The Federal Government has said that implementation of the $3.2 billion contract it awarded to a consortium for the automation of Nigeria Customs Service (NCS) in 2020 was delayed due to disagreement among the project partners.
The Minister of Finance, Budget and National Planning, Zainab Ahmed, who spoke to newsmen on Wednesday after the weekly Federal Executive Council (FEC) meeting presided over by the Vice President Yemi Osinbajo at the State House, Abuja, disclosed this while explaining the rationale behind a new e-Customs concession agreement between the NCS, Africa Finance Corporation (AFC) and China’s Huawei Technologies Limited.
The new contract was awarded at the cost of $3.2 billion.
“The e-Customs project was approved by Council. And there were some challenges that had to do with disagreements among the concession partners.
“Remember that the government was not a partner of the concession, it was a group of different investing parties that came together and formed the consortium.
“The Attorney General and Minister of Justice intervened. There were several meetings to try to iron out the difference. So it has to do with shareholders, who has what responsibility. And at the end of the day, I think one of the partners in the concession did not agree with the arrangements.
“So the partner that signed was already in the initial concession. So that one party did not agree with the terms that are signed. And there is a new agreement that had been signed and that partner was reported to have opted out of the concession.
“I haven’t seen the report yet but it was reported to have opted out of being in the concession. So there is a new concession agreement that has been committed.
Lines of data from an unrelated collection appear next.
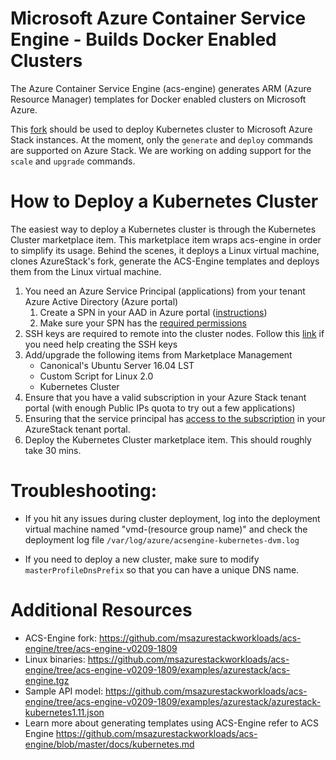 # Microsoft Azure Container Service Engine - Builds Docker Enabled Clusters

The Azure Container Service Engine (acs-engine) generates ARM (Azure Resource Manager) templates for Docker enabled clusters on Microsoft Azure.

This [fork](https://github.com/msazurestackworkloads/acs-engine) should be used to deploy Kubernetes cluster to Microsoft Azure Stack instances. At the moment, only the `generate` and `deploy` commands are supported on Azure Stack. We are working on adding support for the `scale` and `upgrade` commands.

# How to Deploy a Kubernetes Cluster

The easiest way to deploy a Kubernetes cluster is through the Kubernetes Cluster marketplace item. This marketplace item wraps acs-engine in order to simplify its usage. Behind the scenes, it deploys a Linux virtual machine, clones AzureStack's fork, generate the ACS-Engine templates and deploys them from the Linux virtual machine.

1. You need an Azure Service Principal (applications) from your tenant Azure Active Directory (Azure portal)
    1. Create a SPN in your AAD in Azure portal ([instructions](https://docs.microsoft.com/en-us/azure/azure-resource-manager/resource-group-create-service-principal-portal#create-an-azure-active-directory-application))
    2. Make sure your SPN has the [required permissions](https://docs.microsoft.com/en-us/azure/active-directory/develop/howto-create-service-principal-portal#check-azure-active-directory-permissions)
2. SSH keys are required to remote into the cluster nodes. Follow this [link](https://github.com/msazurestackworkloads/acs-engine/blob/master/docs/ssh.md#ssh-key-generation) if you need help creating the SSH keys
3. Add/upgrade the following items from Marketplace Management
    - Canonical's Ubuntu Server 16.04 LST
    - Custom Script for Linux 2.0
    - Kubernetes Cluster
4. Ensure that you have a valid subscription in your Azure Stack tenant portal (with enough Public IPs quota to try out a few applications)
5. Ensuring that the service principal has [access to the subscription](https://docs.microsoft.com/en-us/azure/azure-resource-manager/resource-group-create-service-principal-portal#assign-application-to-role) in your AzureStack tenant portal.
6. Deploy the Kubernetes Cluster marketplace item. This should roughly take 30 mins.

# Troubleshooting:
- If you hit any issues during cluster deployment, log into the deployment virtual machine named "vmd-(resource group name)" and check the deployment log file `/var/log/azure/acsengine-kubernetes-dvm.log`

- If you need to deploy a new cluster, make sure to modify `masterProfileDnsPrefix` so that you can have a unique DNS name.

# Additional Resources

- ACS-Engine fork:
  https://github.com/msazurestackworkloads/acs-engine/tree/acs-engine-v0209-1809
- Linux binaries:
  https://github.com/msazurestackworkloads/acs-engine/tree/acs-engine-v0209-1809/examples/azurestack/acs-engine.tgz
- Sample API model:
  https://github.com/msazurestackworkloads/acs-engine/tree/acs-engine-v0209-1809/examples/azurestack/azurestack-kubernetes1.11.json
- Learn more about generating templates using ACS-Engine refer to ACS Engine
  https://github.com/msazurestackworkloads/acs-engine/blob/master/docs/kubernetes.md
And on the part of the ministry and I know Customs, what it means is that the implementation of the e-Customs project can now start with this resolution,” she said.
Customs Comptroller-General, Hameed Ali signed the new contract in Abuja on Monday.
While signing the new contract, Ali had said that the NCS would generate $176 billion over the next 20 years through the implementation of the e-customs project.
He said the automation of Customs operations and processes would ease the cost of doing business, boost revenue, enhance productivity and end arbitrariness by Customs officials.